II. Motion to Dismiss Appeal
    We first address the McLaurin defendants' motion to dismiss plaintiff's appeal. The McLaurin defendants contend that, because the trial court dismissed only some of plaintiff's claims, the trial court's order is interlocutory and is not immediately appealable. We disagree.
    “A judgment is either interlocutory or the final determination of the rights of the parties.” Curl v. Am. Multimedia, Inc., ___ N.C. App. ___, ___, 654 S.E.2d 76, 78 (2007) (quoting N.C. Gen. Stat. § 1A-1, Rule 54(a) (2005)). “An interlocutory order is one made during the pendency of an action, which does not dispose of the case, but leaves it for further action by the trial court in order to settle and determine the entire controversy.” Id. (quoting Veazey v. Durham, 231 N.C. 357, 362, 57 S.E.2d 377, 381 (1950)). “Ordinarily, an appeal from an order granting summary judgment to fewer than all of a plaintiff's claim is premature and subject to dismissal.” Combs & Assocs. v. Kennedy, 147 N.C. App.362, 367, 555 S.E.2d 634, 638 (2001) (citation omitted). However, “[p]laintiff's voluntary dismissal of [the] remaining claim does not make the appeal premature but rather has the effect of making the trial court's grant of partial summary judgment a final order.” Id. (citation omitted).
    In the instant case, plaintiff voluntarily dismissed all of the claims which survived the trial court's two orders of 2 November 2006. Thus plaintiff's claims were no longer interlocutory, and any rationale for dismissing the appeal as interlocutory fails.
    Defendant's rely on Hill v. West, 177 N.C. App. 132, 627 S.E.2d 662 (2006) for the proposition that the voluntary dismissal without prejudice of the surviving claims of a partial summary judgment is not a “final determination of the rights of the parties,” and cannot be used to render a partial summary judgment appealable.

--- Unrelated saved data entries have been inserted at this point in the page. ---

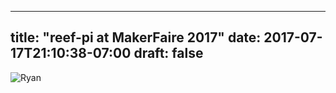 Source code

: 
---
title: "reef-pi at MakerFaire 2017"
date: 2017-07-17T21:10:38-07:00
draft: false
---

![Ryan](/img/mf2017/19.JPG)
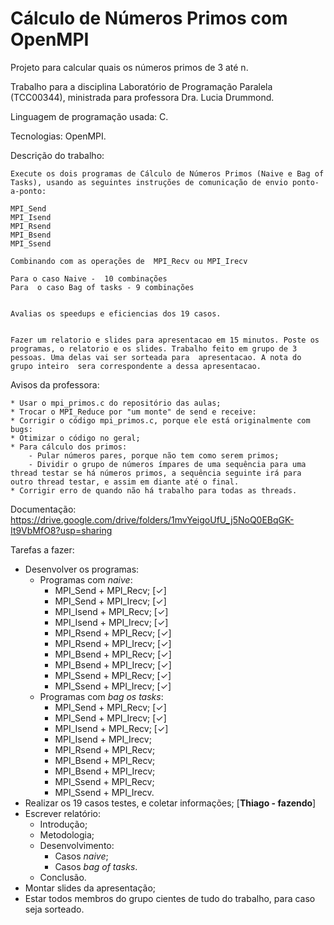 # Cálculo de Números Primos com OpenMPI

Projeto para calcular quais os números primos de 3 até n.

Trabalho para a disciplina Laboratório de Programação Paralela (TCC00344), ministrada para professora Dra. Lucia Drummond.

Linguagem de programação usada: C.

Tecnologias: OpenMPI.



Descrição do trabalho:

    Execute os dois programas de Cálculo de Números Primos (Naive e Bag of Tasks), usando as seguintes instruções de comunicação de envio ponto-a-ponto:

    MPI_Send
    MPI_Isend
    MPI_Rsend
    MPI_Bsend
    MPI_Ssend

    Combinando com as operações de  MPI_Recv ou MPI_Irecv

    Para o caso Naive -  10 combinações
    Para  o caso Bag of tasks - 9 combinações


    Avalias os speedups e eficiencias dos 19 casos.


    Fazer um relatorio e slides para apresentacao em 15 minutos. Poste os programas, o relatorio e os slides. Trabalho feito em grupo de 3 pessoas. Uma delas vai ser sorteada para  apresentacao. A nota do grupo inteiro  sera correspondente a dessa apresentacao.



Avisos da professora:

    * Usar o mpi_primos.c do repositório das aulas;
    * Trocar o MPI_Reduce por "um monte" de send e receive:
    * Corrigir o código mpi_primos.c, porque ele está originalmente com bugs:
    * Otimizar o código no geral;
    * Para cálculo dos primos:
        - Pular números pares, porque não tem como serem primos;
        - Dividir o grupo de números ímpares de uma sequência para uma thread testar se há números primos, a sequência seguinte irá para outro thread testar, e assim em diante até o final.
    * Corrigir erro de quando não há trabalho para todas as threads.


Documentação: https://drive.google.com/drive/folders/1mvYeigoUfU_j5NoQ0EBqGK-It9VbMfO8?usp=sharing


Tarefas a fazer:

* Desenvolver os programas:
    - Programas com _naive_:
        * MPI_Send + MPI_Recv; [✓]
        * MPI_Send + MPI_Irecv; [✓]
        * MPI_Isend + MPI_Recv; [✓]
        * MPI_Isend + MPI_Irecv; [✓]
        * MPI_Rsend + MPI_Recv; [✓]
        * MPI_Rsend + MPI_Irecv; [✓]
        * MPI_Bsend + MPI_Recv; [✓]
        * MPI_Bsend + MPI_Irecv; [✓]
        * MPI_Ssend + MPI_Recv; [✓]
        * MPI_Ssend + MPI_Irecv; [✓]
    - Programas com _bag os tasks_:
        * MPI_Send + MPI_Recv; [✓]
        * MPI_Send + MPI_Irecv; [✓]
        * MPI_Isend + MPI_Recv; [✓]
        * MPI_Isend + MPI_Irecv;
        * MPI_Rsend + MPI_Recv;
        * MPI_Bsend + MPI_Recv;
        * MPI_Bsend + MPI_Irecv;
        * MPI_Ssend + MPI_Recv;
        * MPI_Ssend + MPI_Irecv.
* Realizar os 19 casos testes, e coletar informações; [**Thiago - fazendo**]
* Escrever relatório:
    - Introdução;
    - Metodologia;
    - Desenvolvimento:
        * Casos _naive_;
        * Casos _bag of tasks_.
    - Conclusão.
* Montar slides da apresentação;
* Estar todos membros do grupo cientes de tudo do trabalho, para caso seja sorteado. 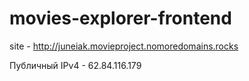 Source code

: # movies-explorer-frontend

site - http://juneiak.movieproject.nomoredomains.rocks

Публичный IPv4 - 62.84.116.179
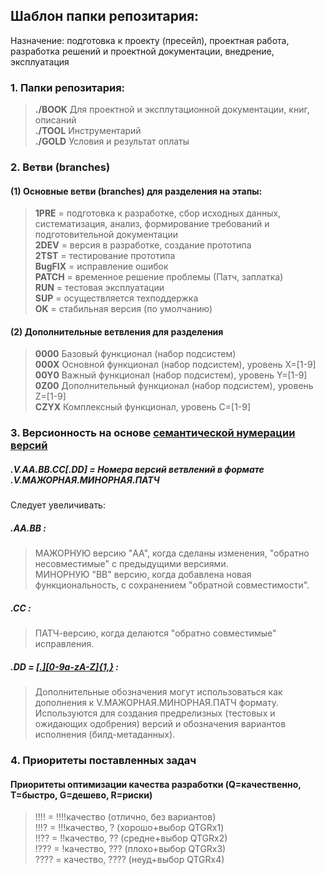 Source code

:## Шаблон папки репозитария:  
Назначение: подготовка к проекту (пресейл), проектная работа, разработка решений и проектной документации, внедрение, эксплуатация
### 1. Папки репозитария:
>**./BOOK** Для проектной и эксплутационной документации, книг, описаний  
>**./TOOL** Инструментарий  
>**./GOLD** Условия и результат оплаты  

### 2. Ветви (branches)
#### (1) Основные ветви (branches) для разделения на этапы:
>**1PRE** = подготовка к разработке, сбор исходных данных, систематизация, анализ, формирование требований и подготовительной документации  
>**2DEV** = версия в разработке, создание прототипа  
>**2TST** = тестирование прототипа  
>**BugFIX** = исправление ошибок  
>**PATCH** = временное решение проблемы (Патч, заплатка)  
>**RUN** = тестовая эксплуатации  
>**SUP** = осуществляется техподдержка  
>**OK** = стабильная версия (по умолчанию)  

#### (2) Дополнительные ветвления для разделения
>**0000** Базовый функционал (набор подсистем)  
>**000X** Основной функционал (набор подсистем), уровень X=[1-9]  
>**00Y0** Важный функционал (набор подсистем), уровень Y=[1-9]  
>**0Z00** Дополнительный функционал (набор подсистем), уровень Z=[1-9]  
>**CZYX** Комплексный функционал, уровень C=[1-9]

### 3. Версионность на основе [семантической нумерации версий](https://semver.org/lang/ru/)
##### .V.AA.BB.CC[.DD] = Номера версий ветвлений в формате .V.МАЖОРНАЯ.МИНОРНАЯ.ПАТЧ
Cледует увеличивать:
##### .AA.BB :
>МАЖОРНУЮ версию "AA", когда сделаны изменения, "обратно несовместимые" с предыдущими версиями.  
>МИНОРНУЮ "BB" версию, когда добавлена новая функциональность, с сохранением "обратной совместимости".
##### .CC :
>ПАТЧ-версию, когда делаются "обратно совместимые" исправления.
##### .DD = [[.][0-9a-zA-Z]{1,}](https://regex101.com/r/F8dY80/3) :
>Дополнительные обозначения могут использоваться как дополнения к V.МАЖОРНАЯ.МИНОРНАЯ.ПАТЧ формату. Используются для создания предрелизных (тестовых и ожидающих одобрения) версий и обозначения  вариантов исполнения (билд-метаданных).  

### 4. Приоритеты поставленных задач
#### Приоритеты оптимизации качества разработки (Q=качественно, T=быстро, G=дешево, R=риски)
>!!!! = !!!!качество (отлично, без вариантов)  
>!!!? = !!!качество, ? (хорошо+выбор QTGRx1)  
>!!?? = !!качество, ?? (средне+выбор QTGRх2)  
>!??? = !качество, ??? (плохо+выбор QTGRх3)  
>???? = качество, ???? (неуд+выбор QTGRх4)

    The plaintiffs in Hill appealed the trial court's order of partial summary judgment twice. On the first appeal, this Court concluded that the appeal was interlocutory because plaintiffs' claims against certain defendants remained pending. This Court dismissed plaintiffs' appeal, and admonished plaintiffs for violating Rule 28(b)(4) of the Rules of Appellate Procedure for failing to include in their appellate brief a statement of the grounds for appellate review. Id. at 133, 627 S.E.2d at 663.
    Following the dismissal of their appeal, plaintiffs voluntarily dismissed their remaining claims without prejudice andagain appealed. On the second appeal, this Court concluded that the merits of plaintiffs' appeal would not be reached because plaintiffs again failed to include a statement of the grounds for appellate review. The Hill Court went on to state that the partial summary judgment was interlocutory because plaintiffs remained at liberty to re-file their voluntarily dismissed claims. Id. at 135- 36, 627 S.E.2d at 664.

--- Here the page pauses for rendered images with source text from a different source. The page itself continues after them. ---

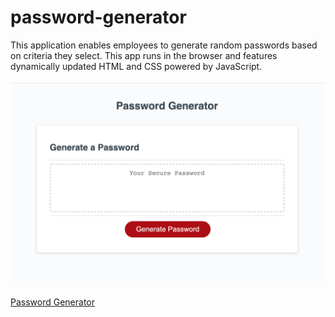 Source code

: # password-generator

This application enables employees to generate random passwords based on criteria they select. This app runs in the browser and features dynamically updated HTML and CSS powered by JavaScript. 

![Password Generator Screenshot](assets/images/screenshot.png)

[Password Generator](https://icvalle.github.io/password-generator/) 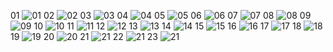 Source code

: 01
![01](https://gcore.jsdelivr.net/gh/youchennew/workspace@main/pics/01.jpg)
02
![02](https://gcore.jsdelivr.net/gh/youchennew/workspace@main/pics/02.jpg)
03
![03](https://gcore.jsdelivr.net/gh/youchennew/workspace@main/pics/03.jpg)
04
![04](https://gcore.jsdelivr.net/gh/youchennew/workspace@main/pics/04.jpg)
05
![05](https://gcore.jsdelivr.net/gh/youchennew/workspace@main/pics/05.jpg)
06
![06](https://gcore.jsdelivr.net/gh/youchennew/workspace@main/pics/06.jpg)
07
![07](https://gcore.jsdelivr.net/gh/youchennew/workspace@main/pics/07.jpg)
08
![08](https://gcore.jsdelivr.net/gh/youchennew/workspace@main/pics/08.jpg)
09
![09](https://gcore.jsdelivr.net/gh/youchennew/workspace@main/pics/09.jpg)
10
![10](https://gcore.jsdelivr.net/gh/youchennew/workspace@main/pics/10.jpg)
11
![11](https://gcore.jsdelivr.net/gh/youchennew/workspace@main/pics/11.jpg)
12
![12](https://gcore.jsdelivr.net/gh/youchennew/workspace@main/pics/12.jpg)
13
![13](https://gcore.jsdelivr.net/gh/youchennew/workspace@main/pics/13.jpg)
14
![14](https://gcore.jsdelivr.net/gh/youchennew/workspace@main/pics/14.jpg)
15
![15](https://gcore.jsdelivr.net/gh/youchennew/workspace@main/pics/15.jpg)
16
![16](https://gcore.jsdelivr.net/gh/youchennew/workspace@main/pics/16.jpg)
17
![17](https://gcore.jsdelivr.net/gh/youchennew/workspace@main/pics/17.jpg)
18
![18](https://gcore.jsdelivr.net/gh/youchennew/workspace@main/pics/18.jpg)
19
![19](https://gcore.jsdelivr.net/gh/youchennew/workspace@main/pics/19.jpg)
20
![20](https://gcore.jsdelivr.net/gh/youchennew/workspace@main/pics/20.jpg)
21
![21](https://gcore.jsdelivr.net/gh/youchennew/workspace@main/pics/21.jpg)
22
![21](https://gcore.jsdelivr.net/gh/youchennew/workspace@main/pics/22.jpg)
23
![21](https://gcore.jsdelivr.net/gh/youchennew/workspace@main/pics/23.jpg)
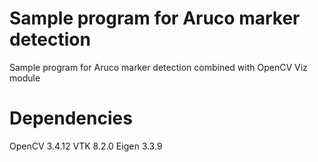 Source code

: # Sample program for Aruco marker detection 
Sample program for Aruco marker detection combined with OpenCV Viz module

# Dependencies
OpenCV 3.4.12
VTK 8.2.0
Eigen 3.3.9
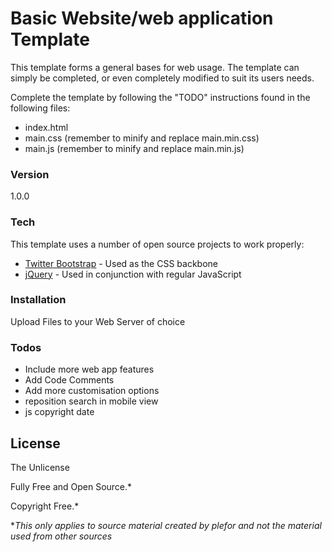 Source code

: # Basic Website/web application Template

This template forms a general bases for web usage. The template can simply be completed, or even completely modified to suit its users needs.

Complete the template by following the "TODO" instructions found in the following files:
  - index.html
  - main.css (remember to minify and replace main.min.css)
  - main.js (remember to minify and replace main.min.js)

### Version
1.0.0

### Tech

This template uses a number of open source projects to work properly:

* [Twitter Bootstrap] - Used as the CSS backbone
* [jQuery] - Used in conjunction with regular JavaScript


### Installation

Upload Files to your Web Server of choice

### Todos

 - Include more web app features
 - Add Code Comments
 - Add more customisation options
 - reposition search in mobile view
 - js copyright date

License
----

The Unlicense

Fully Free and Open Source.*

Copyright Free.*

**This only applies to source material created by plefor and not the material used from other sources*

   [Twitter Bootstrap]: <http://twitter.github.com/bootstrap/>
   [jQuery]: <http://jquery.com>
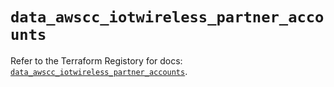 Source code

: # `data_awscc_iotwireless_partner_accounts`

Refer to the Terraform Registory for docs: [`data_awscc_iotwireless_partner_accounts`](https://registry.terraform.io/providers/hashicorp/awscc/0.70.0/docs/data-sources/iotwireless_partner_accounts).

    Plaintiff argues, and we agree, that Hill is not controlling. Hill is factually distinguishable from the instant case. Unlike the plaintiffs in Hill, plaintiff in the instant case followed the Rules of Appellate Procedure. See Curl at ___, 654 S.E.2d at 80 (“[T]he Court in Hill stated several reasons for the dismissal, including plaintiffs' repeated failure to comply with the North Carolina Rules of Appellate Procedure, and the Court's perception that the appellants were 'manipulating the Rules of Civil Procedure in an attempt to appeal the 2003 summary judgment that otherwise would not be appealable.'”).

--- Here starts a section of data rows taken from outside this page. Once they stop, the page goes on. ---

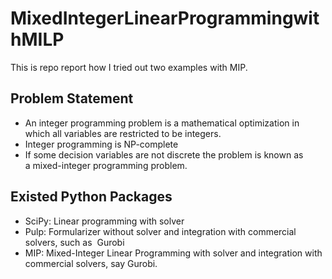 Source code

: # MixedIntegerLinearProgrammingwithMILP
This is repo report how I tried out two examples with MIP.

## Problem Statement
- An integer programming problem is a mathematical optimization in which all variables are restricted to be integers.
- Integer programming is NP-complete
- If some decision variables are not discrete the problem is known as a mixed-integer programming problem.

## Existed Python Packages
- SciPy: Linear programming with solver
- Pulp: Formularizer without solver and integration with commercial solvers, such as  Gurobi
- MIP: Mixed-Integer Linear Programming with solver and integration with commercial solvers, say Gurobi.

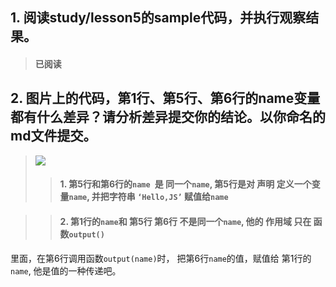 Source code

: ## 1. 阅读study/lesson5的sample代码，并执行观察结果。
 > #### 已阅读


## 2. 图片上的代码，第1行、第5行、第6行的name变量都有什么差异？请分析差异提交你的结论。以你命名的md文件提交。
> ![](https://o3b126ie1.qnssl.com/avatar/081d10a4-6e49-47a5-8f9b-ca7d48dacb78)
>> #### 1. 第5行和第6行的`name `是 同一个` name `, 第5行是对 声明 定义一个变量` name `, 并把字符串 `‘Hello,JS’` 赋值给`name`
  
    
>> #### 2. 第1行的`name`和 第5行 第6行 不是同一个`name`, 他的 作用域 只在 函数`output()` 
里面，在第6行调用函数`output(name)`时， 把第6行`name`的值，赋值给 第1行的`name`, 他是值的一种传递吧。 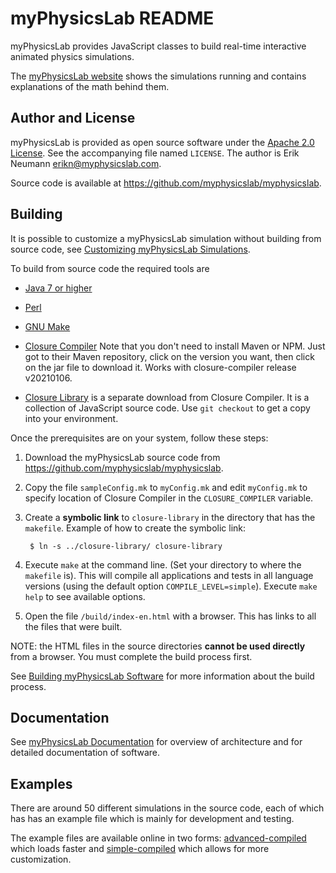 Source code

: myPhysicsLab README
===================
myPhysicsLab provides JavaScript classes to build real-time interactive
animated physics simulations.

The [myPhysicsLab website](http://www.myphysicslab.com) shows the simulations running
and contains explanations of the math behind them.


Author and License
------------------
myPhysicsLab is provided as open source software under the
[Apache 2.0 License](http://www.apache.org/licenses/). See the accompanying
file named `LICENSE`. The author is Erik Neumann <erikn@myphysicslab.com>.

Source code is available at <https://github.com/myphysicslab/myphysicslab>.


Building
--------
It is possible to customize a myPhysicsLab simulation without
building from source code, see
[Customizing myPhysicsLab Simulations](http://www.myphysicslab.com/develop/docs/Customizing.html).

To build from source code the required tools are

+ [Java 7 or higher](http://www.java.com)

+ [Perl](https://www.perl.org)

+ [GNU Make](https://www.gnu.org/software/make/)

+ [Closure Compiler](https://github.com/google/closure-compiler) Note that you don't
    need to install Maven or NPM. Just got to their Maven repository, click on the
    version you want, then click on the jar file to download it. Works with
    closure-compiler release v20210106.

+ [Closure Library](https://github.com/google/closure-library) is a separate
    download from Closure Compiler. It is a collection of JavaScript source
    code. Use `git checkout` to get a copy into your environment.

Once the prerequisites are on your system, follow these steps:

1. Download the myPhysicsLab source code from
    <https://github.com/myphysicslab/myphysicslab>.

2. Copy the file `sampleConfig.mk` to `myConfig.mk` and edit `myConfig.mk` to
    specify location of Closure Compiler in the `CLOSURE_COMPILER` variable.

3. Create a **symbolic link** to `closure-library` in the directory that has
    the `makefile`. Example of how to create the symbolic link:

        $ ln -s ../closure-library/ closure-library

4. Execute `make` at the command line. (Set your directory to where the `makefile` is).
    This will compile all applications and tests in all language versions (using the
    default option `COMPILE_LEVEL=simple`).
    Execute `make help` to see available options.

5.  Open the file `/build/index-en.html` with a browser. This has
    links to all the files that were built.

NOTE: the HTML files in the source directories **cannot be used directly** from
a browser. You must complete the build process first.

See [Building myPhysicsLab Software](http://www.myphysicslab.com/develop/docs/Building.html)
for more information about the build process.


Documentation
-------------
See [myPhysicsLab Documentation](http://www.myphysicslab.com/develop/docs/index.html)
for overview of architecture and for detailed documentation of software.


Examples
--------
There are around 50 different simulations in the source code, each of which has
has an example file which is mainly for development and testing.

The example files are available online in two forms:
[advanced-compiled](https://www.myphysicslab.com/develop/adv-build/index-en.html)
which loads faster and
[simple-compiled](https://www.myphysicslab.com/develop/build/index-en.html)
which allows for more customization.
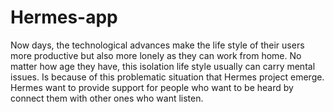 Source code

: # Hermes-app
Now days, the technological advances make the life style of their users more productive but also more lonely as they can work from home. No matter how age they have, this isolation life style usually can carry mental issues. Is because of this problematic situation that Hermes project emerge. Hermes want to provide support for people who want to be heard by connect them with other ones who want listen.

    We hold the trial court's order is not interlocutory and plaintiff's appeal is properly before this Court. Defendants' argument is without merit.
III. Dismissal of Plaintiff's Negligence Claim

    In his first argument, plaintiff contends that the trial court erred by concluding that plaintiff could not use equitable estoppel to prevent McLaurin, the H&M Partnership, and Holmes from relying on the statute of repose, and dismissing his first cause of actionfor negligence and professional malpractice against McLaurin, the H&M Partnership, and Holmes. We disagree.
A. Standard of Review

    The standard of review of an order allowing a Rule 12(b)(6) motion is “whether, as a matter of law, the allegations of the complaint, treated as true, are sufficient to state a claim upon which relief may be granted under some legal theory[.]” Bowman v. Alan Vester Ford Lincoln Mercury, 151 N.C. App. 603, 606, 566 S.E.2d 818, 821 (2002) (quotation omitted). “The complaint should be 'liberally construed, and the court should not dismiss the complaint unless it appears beyond doubt that [the] plaintiff could prove no set of facts in support of his claim which would entitle him to relief.'” State ex rel. Cooper v. Ridgeway Brands Mfg., L.L.C., 184 N.C. App. 613, 618, 646 S.E.2d 790, 795 (2007) (quotation omitted). We evaluate all facts alleged and permissible inferences therefrom in the light most favorable to plaintiff. Stephenson v. Town of Garner, 136 N.C. App. 444, 447, 524 S.E.2d 608, 611 (2000).
B. Statute of Repose
    N.C. Gen. Stat. § 1-15(c) governs legal malpractice claims, and establishes a three-year statute of limitations and a four-year statute of repose. Fender v. Deaton, 153 N.C. App. 187, 189, 571 S.E.2d 1, 2 (2002) (citation omitted). The statute provides in pertinent part:
        [A] cause of action for malpractice arising out of the performance of or failure to perform professional services shall be deemed to accrue at the time of the occurrence of thelast act of the defendant giving rise to the cause of action. . . . [I]n no event shall an action be commenced more than four years from the last act of the defendant giving rise to the cause of action[.]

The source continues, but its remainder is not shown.